Almost Everywhere Generalized Phase Retrieval

TL;DR

This paper extends the concept of almost everywhere phase retrieval to generalized quadratic measurements, establishing minimal measurement bounds and covering real, complex, and fusion frame cases with new theoretical insights.

Contribution

It provides new results on the minimal number of measurements needed for almost everywhere phase retrieval in real and complex settings, including special cases like orthogonal matrices and fusion frames.

Findings

For real matrices, N ≥ d+1 generic matrices suffice.

For complex matrices, N ≥ 2d matrices are sufficient.
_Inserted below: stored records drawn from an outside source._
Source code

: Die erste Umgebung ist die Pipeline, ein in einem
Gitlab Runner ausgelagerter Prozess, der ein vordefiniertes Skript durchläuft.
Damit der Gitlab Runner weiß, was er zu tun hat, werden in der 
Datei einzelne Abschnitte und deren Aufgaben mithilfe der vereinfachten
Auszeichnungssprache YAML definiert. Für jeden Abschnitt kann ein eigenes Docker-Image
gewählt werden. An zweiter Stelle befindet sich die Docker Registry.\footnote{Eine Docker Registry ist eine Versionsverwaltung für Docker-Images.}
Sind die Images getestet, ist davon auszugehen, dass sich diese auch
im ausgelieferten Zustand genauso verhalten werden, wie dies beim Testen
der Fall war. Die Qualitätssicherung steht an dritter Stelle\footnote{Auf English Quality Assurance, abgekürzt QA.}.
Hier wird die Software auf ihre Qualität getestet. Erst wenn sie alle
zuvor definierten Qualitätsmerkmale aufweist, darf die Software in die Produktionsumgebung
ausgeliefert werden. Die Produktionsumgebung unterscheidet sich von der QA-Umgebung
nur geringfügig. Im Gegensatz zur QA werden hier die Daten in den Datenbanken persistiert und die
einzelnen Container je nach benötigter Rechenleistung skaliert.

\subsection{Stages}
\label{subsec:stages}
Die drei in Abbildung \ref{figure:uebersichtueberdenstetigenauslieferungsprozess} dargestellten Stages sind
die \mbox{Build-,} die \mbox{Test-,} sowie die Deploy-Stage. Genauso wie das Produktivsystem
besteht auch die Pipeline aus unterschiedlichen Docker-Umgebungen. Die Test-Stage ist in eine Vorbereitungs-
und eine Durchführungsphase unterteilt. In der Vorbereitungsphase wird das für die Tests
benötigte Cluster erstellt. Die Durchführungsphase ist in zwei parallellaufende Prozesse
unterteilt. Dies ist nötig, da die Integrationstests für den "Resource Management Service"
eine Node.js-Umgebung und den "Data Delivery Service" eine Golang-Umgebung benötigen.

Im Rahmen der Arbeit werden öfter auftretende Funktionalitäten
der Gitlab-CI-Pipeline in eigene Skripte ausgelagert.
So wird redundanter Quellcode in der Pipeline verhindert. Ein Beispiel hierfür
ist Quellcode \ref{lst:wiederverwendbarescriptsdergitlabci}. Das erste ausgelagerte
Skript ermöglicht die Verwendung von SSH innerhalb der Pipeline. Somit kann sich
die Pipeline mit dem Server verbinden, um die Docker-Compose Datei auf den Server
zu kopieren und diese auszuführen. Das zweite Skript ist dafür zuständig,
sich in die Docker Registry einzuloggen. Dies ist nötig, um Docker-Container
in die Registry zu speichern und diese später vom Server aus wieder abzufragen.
Existence of N=d (real) and N=2d-1 (complex) matrices with the property.

Abstract

The aim of generalized phase retrieval is to recover $\mathbf{x}\in \mathbb{F}^d$ from the quadratic measurements $\mathbf{x}^*A_1\mathbf{x},\ldots,\mathbf{x}^*A_N\mathbf{x}$, where $A_j\in \mathbf{H}_d(\mathbb{F})$ and $\mathbb{F}=\mathbb{R}$ or $\mathbb{C}$. In this paper, we study the matrix set $\mathcal{A}=(A_j)_{j=1}^N$ which has the almost everywhere phase retrieval property. For the case $\mathbb{F}=\mathbb{R}$, we show that $N\geq d+1$ generic matrices with prescribed ranks have almost everywhere phase retrieval property. We also extend this result to the case where $A_1,\ldots,A_N$ are orthogonal matrices and hence establish the almost everywhere phase retrieval property for the fusion frame phase retrieval. For the case where $\mathbb{F}=\mathbb{C}$, we obtain similar results under the assumption of $N\geq 2d$. We lower the measurement number $d+1$ (resp. $2d$) with showing that there exist $N=d$ (resp. $2d-1$) matrices $A_1,\ldots, A_N\in \mathbf{H}_d(\mathbb{R})$ (resp. $\mathbf{H}_d(\mathbb{C})$) which have the almost everywhere phase retrieval property. Our results are an extension of almost everywhere phase retrieval from the standard phase retrieval to the general setting and the proofs are often based on some new ideas about determinant variety.